Word for word, retype the lines from the one containing "in rechtsinvariante Distributionen" to the one containing "a pre-defined schedule." below, keeping both end lines and dropping the pictures.
#####
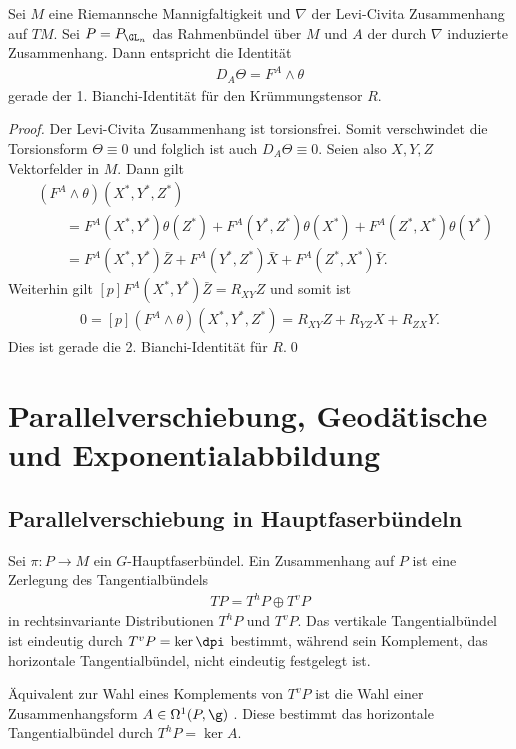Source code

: \documentclass[%
	paper=a5,%
	fleqn,%
	DIV=18,%
	BCOR=0mm,
	fontsize=11pt,
	titlepage=false,%
	bibliography=totoc,
	DIV=18,%
	twoside=true,
	pdftitle=Riemannsche Geometrie,
	pdfauthor=Uwe Semmelmann,
	numbers=noendperiod]%
	{scrbook}
\begin{document}
\begin{lem}
Sei $M$ eine Riemannsche Mannigfaltigkeit und $\nabla$ der Levi-Civita
Zusammenhang auf $TM$. Sei $P=P_{\GL_n}$ das Rahmenbündel über $M$ und $A$ der
durch $\nabla$ induzierte Zusammenhang. Dann entspricht die Identität
\begin{align*}
D_A \Theta = F^A \wedge \theta
\end{align*}
gerade der 1. Bianchi-Identität für den Krümmungstensor $R$.\fish
\end{lem}
\begin{proof}
Der Levi-Civita Zusammenhang ist torsionsfrei. Somit verschwindet die
Torsionsform $\Theta \equiv 0$ und folglich ist auch $D_A \Theta \equiv 0$.
Seien also $X,Y,Z$ Vektorfelder in $M$. Dann gilt
\begin{align*}
&(F^A\wedge \theta)(X^*,Y^*,Z^*) \\
&\qquad=
F^A(X^*,Y^*)\theta(Z^*) + 
F^A(Y^*,Z^*)\theta(X^*) + 
F^A(Z^*,X^*)\theta(Y^*)\\
&\qquad =  
F^A(X^*,Y^*)\bar{Z} + 
F^A(Y^*,Z^*)\bar{X} + 
F^A(Z^*,X^*)\bar{Y}.
\end{align*}
Weiterhin gilt $[p]F^A(X^*,Y^*)\bar{Z} = R_{XY}Z$ und somit ist
\begin{align*}
0 =  [p](F^A\wedge \theta)(X^*,Y^*,Z^*) = 
R_{XY}Z
 + R_{YZ}X + R_{ZX}Y.
\end{align*}
Dies ist gerade die 2. Bianchi-Identität für $R$.\qed
\end{proof}


\chapter{Parallelverschiebung, Geodätische und Exponentialabbildung}

\section{Parallelverschiebung in Hauptfaserbündeln}

Sei $\pi: P\to M$ ein $G$-Hauptfaserbündel. Ein Zusammenhang auf $P$ ist eine Zerlegung des Tangentialbündels
\begin{align*}
TP = T^hP\oplus T^vP
\end{align*}
in rechtsinvariante Distributionen $T^hP$ und $T^vP$. Das vertikale Tangentialbündel ist eindeutig durch $T^vP=\ker \dpi$ bestimmt, während sein Komplement, das horizontale Tangentialbündel, nicht eindeutig festgelegt ist.

Äquivalent zur Wahl eines Komplements von $T^vP$ ist die Wahl einer Zusammenhangsform $A\in\Omega^1(P,\g)$ . Diese bestimmt das horizontale Tangentialbündel durch $T^hP=\ker A$.
\end{document}
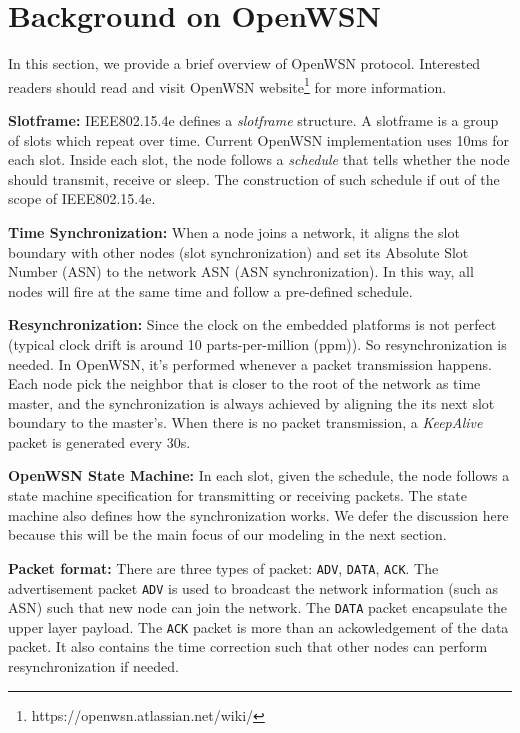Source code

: \section{Background on OpenWSN}
\label{sec:background-openwsn}

In this section, we provide a brief overview of OpenWSN protocol. Interested readers should read \cite{watteyne2012openwsn, IEEE802.15.4e} and visit OpenWSN website\footnote{https://openwsn.atlassian.net/wiki/} for more information. 

{\bf Slotframe:} IEEE802.15.4e defines a {\em slotframe} structure. A slotframe is a group of slots which repeat over time. Current OpenWSN implementation uses 10ms for each slot. Inside each slot, the node follows a {\em schedule} that tells whether the node should transmit, receive or sleep. The construction of such schedule if out of the scope of IEEE802.15.4e.

{\bf Time Synchronization:} When a node joins a network, it aligns the slot boundary with other nodes (slot synchronization) and set its Absolute Slot Number (ASN) to the network ASN (ASN synchronization). In this way, all nodes will fire at the same time and follow a pre-defined schedule. 

{\bf Resynchronization:} Since the clock on the embedded platforms is not perfect (typical clock drift is around 10 parts-per-million (ppm)). So resynchronization is needed. In OpenWSN, it's performed whenever a packet transmission happens. Each node pick the neighbor that is closer to the root of the network as time master, and the synchronization is always achieved by aligning the its next slot boundary to the master's. When there is no packet transmission, a {\em KeepAlive} packet is generated every 30s.

{\bf OpenWSN State Machine:} In each slot, given the schedule, the node follows a state machine specification for transmitting or receiving packets. The state machine also defines how the synchronization works. We defer the discussion here because this will be the main focus of our modeling in the next section.

{\bf Packet format:} There are three types of packet: \texttt{ADV}, \texttt{DATA}, \texttt{ACK}. The advertisement packet \texttt{ADV} is used to broadcast the network information (such as ASN) such that new node can join the network. The \texttt{DATA} packet encapsulate the upper layer payload. The \texttt{ACK} packet is more than an ackowledgement of the data packet. It also contains the time correction such that other nodes can perform resynchronization if needed.


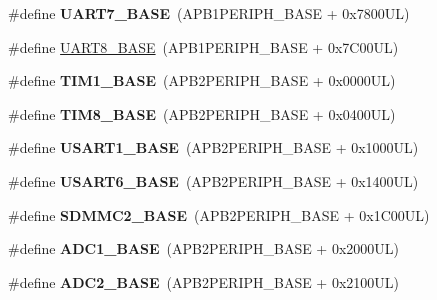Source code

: \begin{DoxyCompactItemize}
\#define {\bfseries U\+A\+R\+T7\+\_\+\+B\+A\+SE}~(A\+P\+B1\+P\+E\+R\+I\+P\+H\+\_\+\+B\+A\+SE + 0x7800\+U\+L)
\item 
\#define \mbox{\hyperlink{group___peripheral__memory__map_gac9c6cd59a248941d9d2462ab21a2346e}{U\+A\+R\+T8\+\_\+\+B\+A\+SE}}~(A\+P\+B1\+P\+E\+R\+I\+P\+H\+\_\+\+B\+A\+SE + 0x7\+C00\+U\+L)
\item 
\mbox{\label{group___peripheral__memory__map_gaf8aa324ca5011b8173ab16585ed7324a}} 
\#define {\bfseries T\+I\+M1\+\_\+\+B\+A\+SE}~(A\+P\+B2\+P\+E\+R\+I\+P\+H\+\_\+\+B\+A\+SE + 0x0000\+U\+L)
\item 
\mbox{\label{group___peripheral__memory__map_ga5b72f698b7a048a6f9fcfe2efe5bc1db}} 
\#define {\bfseries T\+I\+M8\+\_\+\+B\+A\+SE}~(A\+P\+B2\+P\+E\+R\+I\+P\+H\+\_\+\+B\+A\+SE + 0x0400\+U\+L)
\item 
\mbox{\label{group___peripheral__memory__map_ga86162ab3f740db9026c1320d46938b4d}} 
\#define {\bfseries U\+S\+A\+R\+T1\+\_\+\+B\+A\+SE}~(A\+P\+B2\+P\+E\+R\+I\+P\+H\+\_\+\+B\+A\+SE + 0x1000\+U\+L)
\item 
\mbox{\label{group___peripheral__memory__map_gade4d3907fd0387ee832f426f52d568bb}} 
\#define {\bfseries U\+S\+A\+R\+T6\+\_\+\+B\+A\+SE}~(A\+P\+B2\+P\+E\+R\+I\+P\+H\+\_\+\+B\+A\+SE + 0x1400\+U\+L)
\item 
\mbox{\label{group___peripheral__memory__map_ga8cf4fba4e003a1d2b8b3c6c75e7aa8e4}} 
\#define {\bfseries S\+D\+M\+M\+C2\+\_\+\+B\+A\+SE}~(A\+P\+B2\+P\+E\+R\+I\+P\+H\+\_\+\+B\+A\+SE + 0x1\+C00\+U\+L)
\item 
\mbox{\label{group___peripheral__memory__map_ga695c9a2f892363a1c942405c8d351b91}} 
\#define {\bfseries A\+D\+C1\+\_\+\+B\+A\+SE}~(A\+P\+B2\+P\+E\+R\+I\+P\+H\+\_\+\+B\+A\+SE + 0x2000\+U\+L)
\item 
\mbox{\label{group___peripheral__memory__map_ga6544abc57f9759f610eee09a02442ae6}} 
\#define {\bfseries A\+D\+C2\+\_\+\+B\+A\+SE}~(A\+P\+B2\+P\+E\+R\+I\+P\+H\+\_\+\+B\+A\+SE + 0x2100\+U\+L)
\item 

\end{DoxyCompactItemize}
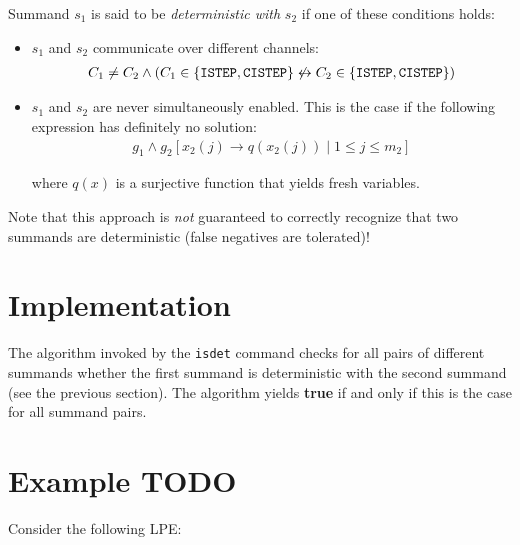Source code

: Summand $s_1$ is said to be \emph{deterministic with} $s_2$ if one of these conditions holds:

\begin{itemize}
\item $s_1$ and $s_2$ communicate over different channels:
\begin{align*}
C_1 \neq C_2 \land (C_1 \in \{\texttt{ISTEP}{}, \texttt{CISTEP}{}\} \not\leftrightarrow C_2 \in \{\texttt{ISTEP}{}, \texttt{CISTEP}{}\})
\end{align*}

\item $s_1$ and $s_2$ are never simultaneously enabled.
This is the case if the following expression has definitely no solution:
\begin{align*}
g_1 \land g_2[ x_2(j) \rightarrow q(x_2(j)) \;|\; 1 \leq j \leq m_2 ]
\end{align*}

where $q(x)$ is a surjective function that yields fresh variables.
\end{itemize}

Note that this approach is \emph{not} guaranteed to correctly recognize that two summands are deterministic (false negatives are tolerated)!

\section{Implementation}

The algorithm invoked by the \texttt{isdet} command checks for all pairs of different summands whether the first summand is deterministic with the second summand (see the previous section).
The algorithm yields \textbf{true} if and only if this is the case for all summand pairs.

%

\section{Example TODO}

Consider the following LPE:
#####
- **Solution to the exercise**
in rechtsinvariante Distributionen $T^hP$ und $T^vP$. Das vertikale Tangentialbündel ist eindeutig durch $T^vP=\ker \dpi$ bestimmt, während sein Komplement, das horizontale Tangentialbündel, nicht eindeutig festgelegt ist.

Äquivalent zur Wahl eines Komplements von $T^vP$ ist die Wahl einer Zusammenhangsform $A\in\Omega^1(P,\g)$ . Diese bestimmt das horizontale Tangentialbündel durch $T^hP=\ker A$.
\end{document}
Source code

: \section{Background on OpenWSN}
\label{sec:background-openwsn}

In this section, we provide a brief overview of OpenWSN protocol. Interested readers should read \cite{watteyne2012openwsn, IEEE802.15.4e} and visit OpenWSN website\footnote{https://openwsn.atlassian.net/wiki/} for more information. 

{\bf Slotframe:} IEEE802.15.4e defines a {\em slotframe} structure. A slotframe is a group of slots which repeat over time. Current OpenWSN implementation uses 10ms for each slot. Inside each slot, the node follows a {\em schedule} that tells whether the node should transmit, receive or sleep. The construction of such schedule if out of the scope of IEEE802.15.4e.

{\bf Time Synchronization:} When a node joins a network, it aligns the slot boundary with other nodes (slot synchronization) and set its Absolute Slot Number (ASN) to the network ASN (ASN synchronization). In this way, all nodes will fire at the same time and follow a pre-defined schedule. 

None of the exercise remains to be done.